At the outset, appellants contend that the court erred in admitting statements made by appellants while under arrest.
Officers, armed with a search warrant, searched a residence at 2006 Ballaway in Grand Prairie at approximately "2:00 or 2:30" on the afternoon of May 30, 1973. The officers observed marihuana plants growing in the back yard. No one was at the residence at this time and the officers, after gaining entrance to the house, found "marijuana seeds in a small Bufferin bottle. . . a water pipe used to smoke marijuana. . . a marijuana pipe." In addition, marihuana seeds were found "in the middle of the table" in the living room. About "4:25, 4:30" the same afternoon, officers returned with warrants of arrest. Mrs. Williams responded to the officers' knock on the door. After the officers identified themselves and gained entrance, the officers asked the appellants who they were. Officer Mezzell testified that he then asked appellants if they lived there, and they responded that they did. Mezzell stated that appellants were not placed under arrest until after they stated that they lived at the address in question. Immediately after appellants were placed under arrest, Williams volunteered, "You don't have to arrest my wife. Those plants belong to me. I planted them and grew them."

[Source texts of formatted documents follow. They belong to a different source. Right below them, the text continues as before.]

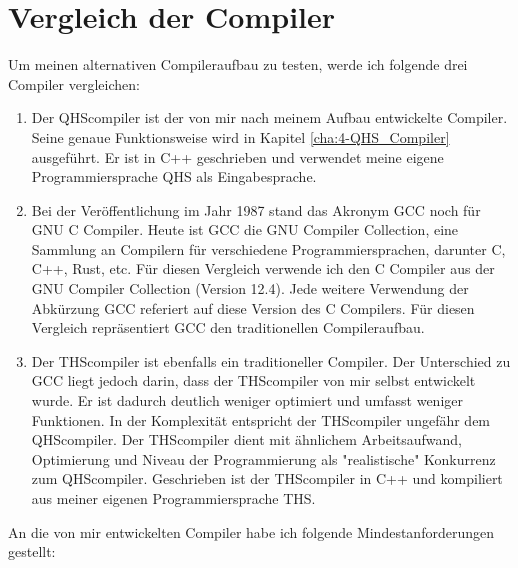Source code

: \chapter{Vergleich der Compiler} \label{cha:2-Vergleich}
Um meinen alternativen Compileraufbau zu testen, werde ich folgende drei Compiler vergleichen:

\begin{enumerate}
\item
Der QHScompiler ist der von mir nach meinem Aufbau entwickelte Compiler. Seine genaue Funktionsweise wird in Kapitel \ref{cha:4-QHS_Compiler} ausgeführt.
Er ist in C++ geschrieben und verwendet meine eigene Programmiersprache QHS als Eingabesprache. 

\item
Bei der Veröffentlichung im Jahr 1987 stand das Akronym GCC noch für GNU C Compiler. Heute ist GCC die GNU Compiler Collection, eine Sammlung an Compilern für verschiedene Programmiersprachen, darunter C, C++, Rust, etc.
Für diesen Vergleich verwende ich den C Compiler aus der GNU Compiler Collection (Version 12.4).
Jede weitere Verwendung der Abkürzung GCC referiert auf diese Version des C Compilers.
Für diesen Vergleich repräsentiert GCC den traditionellen Compileraufbau.


\item
Der THScompiler ist ebenfalls ein traditioneller Compiler. Der Unterschied zu GCC liegt jedoch darin, dass der THScompiler von mir selbst entwickelt wurde. 
Er ist dadurch deutlich weniger optimiert und umfasst weniger Funktionen. In der Komplexität entspricht der THScompiler ungefähr dem QHScompiler.
Der THScompiler dient mit ähnlichem Arbeitsaufwand, Optimierung und Niveau der Programmierung als "realistische"{} Konkurrenz zum QHScompiler.
Geschrieben ist der THScompiler in C++ und kompiliert aus meiner eigenen Programmiersprache THS.
\end{enumerate}

An die von mir entwickelten Compiler habe ich folgende Mindestanforderungen gestellt:

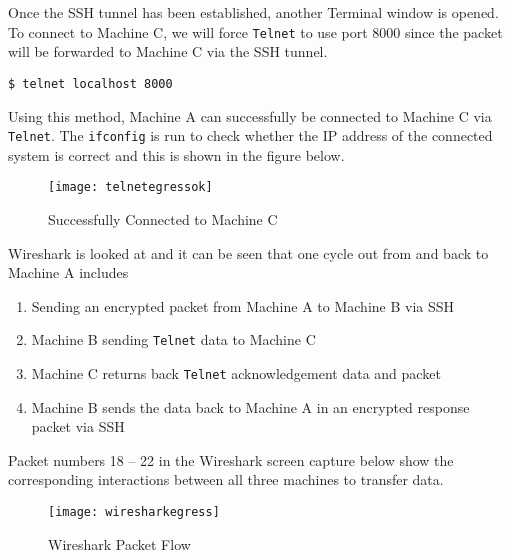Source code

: \documentclass[a4paper,12pt]{article}
\begin{document}
\noindent Once the SSH tunnel has been established, another Terminal window is opened. To connect to Machine C, we will force \texttt{Telnet} to use port 8000 since the packet will be forwarded to Machine C via the SSH tunnel.
\begin{verbatim}
$ telnet localhost 8000
\end{verbatim}
Using this method, Machine A can successfully be connected to Machine C via \texttt{Telnet}. The \texttt{ifconfig} is run to check whether the IP address of the connected system is correct and this is shown in the figure below.

\begin{figure}[H]
\centering
\texttt{[image: telnetegressok]}
\caption{Successfully Connected to Machine C}
\label{fig:telnetegressok}
\end{figure}
\noindent Wireshark is looked at and it can be seen that one cycle out from and back to Machine A includes
\begin{enumerate}
\itemsep0em
\item Sending an encrypted packet from Machine A to Machine B via SSH
\item Machine B sending \texttt{Telnet} data to Machine C
\item Machine C returns back \texttt{Telnet} acknowledgement data and packet
\item Machine B sends the data back to Machine A in an encrypted response packet via SSH
\end{enumerate}
Packet numbers 18 -- 22 in the Wireshark screen capture below show the corresponding interactions between all three machines to transfer data.
\begin{figure}[H]
\centering
\texttt{[image: wiresharkegress]}
\caption{Wireshark Packet Flow}
\label{fig:wiresharkegress}
\end{figure}
\end{document}
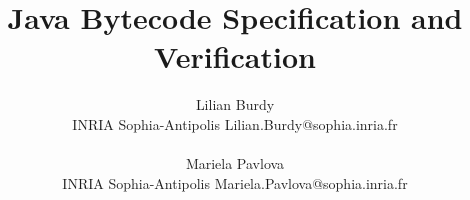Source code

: \documentclass[a4paper,10pt]{article}
\begin{document}
\title{ Java Bytecode Specification and Verification }


\author{
       Lilian Burdy\\
        INRIA Sophia-Antipolis
       Lilian.Burdy@sophia.inria.fr \\
\\
        Mariela Pavlova\\
        INRIA Sophia-Antipolis
        Mariela.Pavlova@sophia.inria.fr
}


\maketitle
\begin{abstract}

\end{abstract}




%







\end{document}
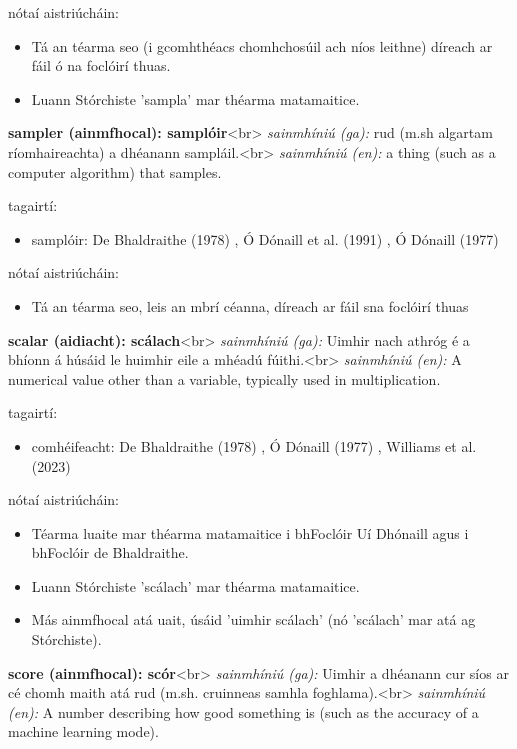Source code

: \documentclass{article}
\begin{document}
nótaí aistriúcháin:
\begin{itemize}
	\item Tá an téarma seo (i gcomhthéacs chomhchosúil ach níos leithne) díreach ar fáil ó na foclóirí thuas.
	\item Luann Stórchiste 'sampla' mar théarma matamaitice.
\end{itemize}


\textbf{sampler (ainmfhocal): samplóir}<br>
\textit{sainmhíniú (ga):} rud (m.sh algartam ríomhaireachta) a dhéanann sampláil.<br>
\textit{sainmhíniú (en):} a thing (such as a computer algorithm) that samples.

tagairtí:
\begin{itemize}
	\item samplóir: De Bhaldraithe (1978) \cite{de-bhaldraithe}, Ó Dónaill et al. (1991) \cite{focloir-beag}, Ó Dónaill (1977) \cite{odonaill}
\end{itemize}

nótaí aistriúcháin:
\begin{itemize}
	\item Tá an téarma seo, leis an mbrí céanna, díreach ar fáil sna foclóirí thuas
\end{itemize}


\textbf{scalar (aidiacht): scálach}<br>
\textit{sainmhíniú (ga):} Uimhir nach athróg é a bhíonn á húsáid le huimhir eile a mhéadú fúithi.<br>
\textit{sainmhíniú (en):} A numerical value other than a variable, typically used in multiplication.

tagairtí:
\begin{itemize}
	\item comhéifeacht: De Bhaldraithe (1978) \cite{de-bhaldraithe}, Ó Dónaill (1977) \cite{odonaill}, Williams et al. (2023) \cite{storchiste}
\end{itemize}

nótaí aistriúcháin:
\begin{itemize}
	\item Téarma luaite mar théarma matamaitice i bhFoclóir Uí Dhónaill agus i bhFoclóir de Bhaldraithe.
	\item Luann Stórchiste 'scálach' mar théarma matamaitice.
	\item Más ainmfhocal atá uait, úsáid 'uimhir scálach' (nó 'scálach' mar atá ag Stórchiste).
\end{itemize}


\textbf{score (ainmfhocal): scór}<br>
\textit{sainmhíniú (ga):} Uimhir a dhéanann cur síos ar cé chomh maith atá rud (m.sh. cruinneas samhla foghlama).<br>
\textit{sainmhíniú (en):} A number describing how good something is (such as the accuracy of a machine learning mode).
\end{document}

Appellants' contention is directed solely to the statement that appellants made in response to the officer's question whether they lived in the house in question.
There is nothing in the record to suggest that the officer knew the identity of appellants or who lived in the house. The officer's testimony reflects that he asked the appellants who they were and if they lived at the residence where the marihuana was found. It was not until after appellants had responded to these questions that they were placed under arrest. Thus, the complained-of statement of appellants *707 was elicited during the investigatory process and prior to arrest. We find that such statements were not made as the result of custodial interrogation, and that the statements of appellants were admissible in evidence against them. Graham v. State, Tex. Cr.App., 486 S.W.2d 92; Sutton v. State, Tex.Cr.App., 419 S.W.2d 857; Miller v. State, Tex.Cr.App., 396 S.W.2d 128; Davis v. State, 168 Tex.Cr.R. 588, 330 S.W.2d 443; Nixon v. State, 406 S.W.2d 445.
Appellants contend the evidence was insufficient to support the convictions in that "the alleged drugs and these defendants were never at the same time in the same place."
Possession of narcotics need not be exclusive and evidence which shows that the accused jointly possessed the narcotic with another is sufficient. Curtis v. State, Tex.Cr.App., 519 S.W.2d 883; Simpson v. State, Tex.Cr.App., 486 S.W.2d 807; Valdez v. State, Tex.Cr.App., 481 S.W.2d 904; Shortnacy v. State, Tex.Cr.App., 474 S.W.2d 713; Ochoa v. State, Tex.Cr.App., 444 S.W.2d 763. Mere presence at a place where narcotics or dangerous drugs are possessed does not in itself justify a finding of joint possession. Curtis v. State, supra; Valdez v. State, supra. The evidence must affirmatively link the accused to the contraband in such a manner that a reasonable inference arises that the accused knew of its existence and whereabouts. Curtis v. State, supra; Hineline v. State, Tex.Cr. App., 502 S.W.2d 703; Williams v. State, Tex.Cr.App., 498 S.W.2d 340.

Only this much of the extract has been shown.